Segment Start: Record extracts

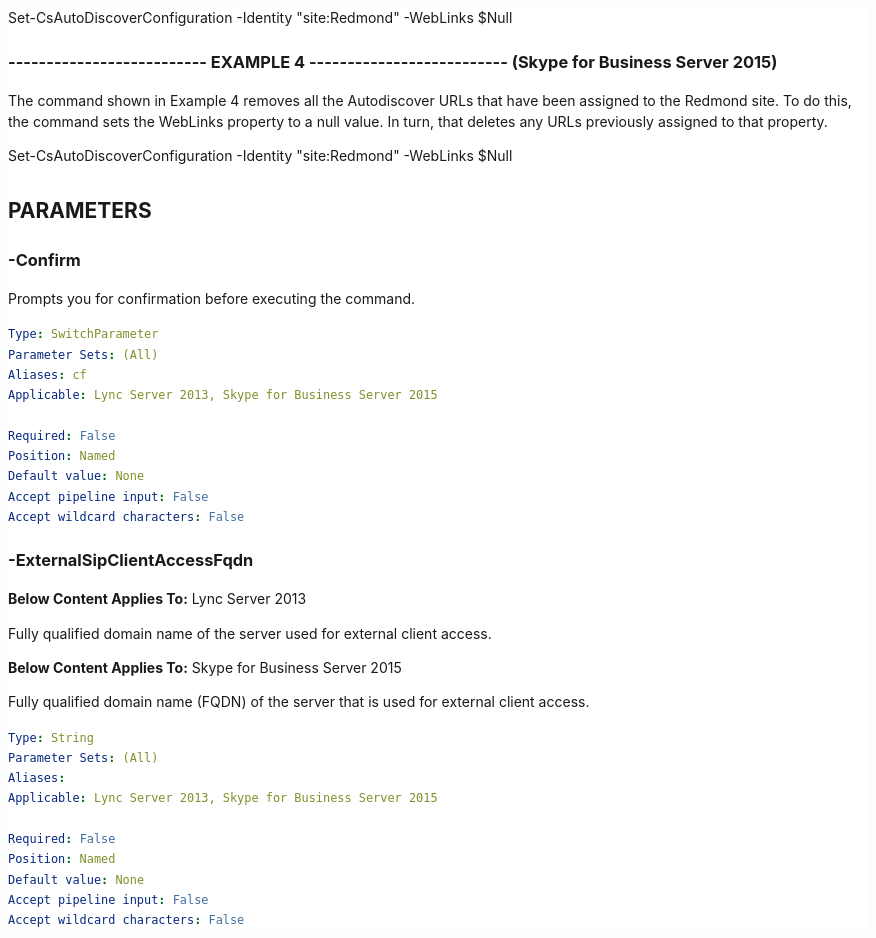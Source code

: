 Set-CsAutoDiscoverConfiguration -Identity "site:Redmond" -WebLinks $Null

### -------------------------- EXAMPLE 4 -------------------------- (Skype for Business Server 2015)
```

```

The command shown in Example 4 removes all the Autodiscover URLs that have been assigned to the Redmond site.
To do this, the command sets the WebLinks property to a null value.
In turn, that deletes any URLs previously assigned to that property.

Set-CsAutoDiscoverConfiguration -Identity "site:Redmond" -WebLinks $Null

## PARAMETERS

### -Confirm
Prompts you for confirmation before executing the command.

```yaml
Type: SwitchParameter
Parameter Sets: (All)
Aliases: cf
Applicable: Lync Server 2013, Skype for Business Server 2015

Required: False
Position: Named
Default value: None
Accept pipeline input: False
Accept wildcard characters: False
```

### -ExternalSipClientAccessFqdn
**Below Content Applies To:** Lync Server 2013

Fully qualified domain name of the server used for external client access.



**Below Content Applies To:** Skype for Business Server 2015

Fully qualified domain name (FQDN) of the server that is used for external client access.



```yaml
Type: String
Parameter Sets: (All)
Aliases: 
Applicable: Lync Server 2013, Skype for Business Server 2015

Required: False
Position: Named
Default value: None
Accept pipeline input: False
Accept wildcard characters: False
```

Segment End: Record extracts

**About this task**:
What is needed is the whole listing again, set down exactly, without its pictures.

**Solution below**:
Source code

: Set-CsAutoDiscoverConfiguration -Identity "site:Redmond" -WebLinks $Null

### -------------------------- EXAMPLE 4 -------------------------- (Skype for Business Server 2015)
```

```

The command shown in Example 4 removes all the Autodiscover URLs that have been assigned to the Redmond site.
To do this, the command sets the WebLinks property to a null value.
In turn, that deletes any URLs previously assigned to that property.

Set-CsAutoDiscoverConfiguration -Identity "site:Redmond" -WebLinks $Null

## PARAMETERS

### -Confirm
Prompts you for confirmation before executing the command.

```yaml
Type: SwitchParameter
Parameter Sets: (All)
Aliases: cf
Applicable: Lync Server 2013, Skype for Business Server 2015

Required: False
Position: Named
Default value: None
Accept pipeline input: False
Accept wildcard characters: False
```

### -ExternalSipClientAccessFqdn
**Below Content Applies To:** Lync Server 2013

Fully qualified domain name of the server used for external client access.



**Below Content Applies To:** Skype for Business Server 2015

Fully qualified domain name (FQDN) of the server that is used for external client access.



```yaml
Type: String
Parameter Sets: (All)
Aliases: 
Applicable: Lync Server 2013, Skype for Business Server 2015

Required: False
Position: Named
Default value: None
Accept pipeline input: False
Accept wildcard characters: False
```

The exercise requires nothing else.